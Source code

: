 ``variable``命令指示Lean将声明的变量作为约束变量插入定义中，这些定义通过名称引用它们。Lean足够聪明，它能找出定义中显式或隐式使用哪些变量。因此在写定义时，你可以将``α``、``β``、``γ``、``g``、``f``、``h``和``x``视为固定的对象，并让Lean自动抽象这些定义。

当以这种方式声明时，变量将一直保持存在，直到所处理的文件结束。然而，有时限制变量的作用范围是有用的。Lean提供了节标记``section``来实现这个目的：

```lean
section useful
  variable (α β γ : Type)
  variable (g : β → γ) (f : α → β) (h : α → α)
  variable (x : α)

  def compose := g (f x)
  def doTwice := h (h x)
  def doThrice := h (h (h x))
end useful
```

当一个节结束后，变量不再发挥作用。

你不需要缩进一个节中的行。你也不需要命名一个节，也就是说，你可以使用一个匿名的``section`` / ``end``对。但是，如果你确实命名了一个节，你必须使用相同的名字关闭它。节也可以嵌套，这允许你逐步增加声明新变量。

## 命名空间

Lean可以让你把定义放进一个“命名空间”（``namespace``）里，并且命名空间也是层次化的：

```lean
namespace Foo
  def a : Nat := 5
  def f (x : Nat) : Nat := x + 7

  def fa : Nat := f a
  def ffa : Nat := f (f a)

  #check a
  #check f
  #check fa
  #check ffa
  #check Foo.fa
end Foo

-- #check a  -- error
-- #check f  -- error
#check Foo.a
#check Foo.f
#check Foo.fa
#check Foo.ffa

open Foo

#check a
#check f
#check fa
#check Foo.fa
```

________________________________________

■ Exercise:
Repeat, word for word, every line above.

■ Result for this exercise:
Source code

: ``variable``命令指示Lean将声明的变量作为约束变量插入定义中，这些定义通过名称引用它们。Lean足够聪明，它能找出定义中显式或隐式使用哪些变量。因此在写定义时，你可以将``α``、``β``、``γ``、``g``、``f``、``h``和``x``视为固定的对象，并让Lean自动抽象这些定义。

当以这种方式声明时，变量将一直保持存在，直到所处理的文件结束。然而，有时限制变量的作用范围是有用的。Lean提供了节标记``section``来实现这个目的：

```lean
section useful
  variable (α β γ : Type)
  variable (g : β → γ) (f : α → β) (h : α → α)
  variable (x : α)

  def compose := g (f x)
  def doTwice := h (h x)
  def doThrice := h (h (h x))
end useful
```

当一个节结束后，变量不再发挥作用。

你不需要缩进一个节中的行。你也不需要命名一个节，也就是说，你可以使用一个匿名的``section`` / ``end``对。但是，如果你确实命名了一个节，你必须使用相同的名字关闭它。节也可以嵌套，这允许你逐步增加声明新变量。

## 命名空间

Lean可以让你把定义放进一个“命名空间”（``namespace``）里，并且命名空间也是层次化的：

```lean
namespace Foo
  def a : Nat := 5
  def f (x : Nat) : Nat := x + 7

  def fa : Nat := f a
  def ffa : Nat := f (f a)

  #check a
  #check f
  #check fa
  #check ffa
  #check Foo.fa
end Foo

-- #check a  -- error
-- #check f  -- error
#check Foo.a
#check Foo.f
#check Foo.fa
#check Foo.ffa

open Foo

#check a
#check f
#check fa
#check Foo.fa
```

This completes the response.